---------- Supplied entries

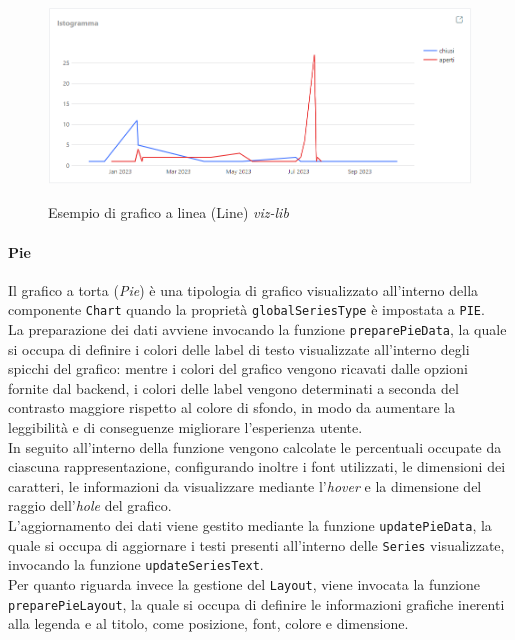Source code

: \begin{figure}[H]
    \centering
    \includegraphics[alt={Esempio di grafico a linea viz-lib}, width=1 \columnwidth, height=\maxdimen, keepaspectratio]{img/ex_line.png}
    \caption{Esempio di grafico a linea (Line) \textit{viz-lib}}
    \label{fig:line-example}
\end{figure}

\paragraph{Pie}
Il grafico a torta (\textit{Pie}) è una tipologia di grafico visualizzato all'interno della componente \texttt{Chart} quando la proprietà \texttt{globalSeriesType} è impostata a \texttt{PIE}. \\
La preparazione dei dati avviene invocando la funzione \texttt{preparePieData}, la quale si occupa di definire i colori delle label di testo visualizzate all'interno degli spicchi del grafico: mentre
i colori del grafico vengono ricavati dalle opzioni fornite dal backend, i colori delle label vengono determinati a seconda del contrasto maggiore rispetto al colore di sfondo, in modo da aumentare
la leggibilità e di conseguenze migliorare l'esperienza utente. \\
In seguito all'interno della funzione vengono calcolate le percentuali occupate da ciascuna rappresentazione, configurando inoltre i font utilizzati, le dimensioni dei caratteri, le informazioni da visualizzare
mediante l'\textit{hover} e la dimensione del raggio dell'\textit{hole} del grafico. \\
L'aggiornamento dei dati viene gestito mediante la funzione \texttt{updatePieData}, la quale si occupa di aggiornare i testi presenti all'interno delle \texttt{Series} visualizzate, invocando la funzione
\texttt{updateSeriesText}. \\
Per quanto riguarda invece la gestione del \texttt{Layout}, viene invocata la funzione \texttt{preparePieLayout}, la quale si occupa di definire le informazioni grafiche inerenti alla legenda e al titolo,
come posizione, font, colore e dimensione.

--------------------

• **What the task requires**
Among the lines of the preceding listing, count those that contain the string "colore"; state the count and nothing further.

• **Task result**
2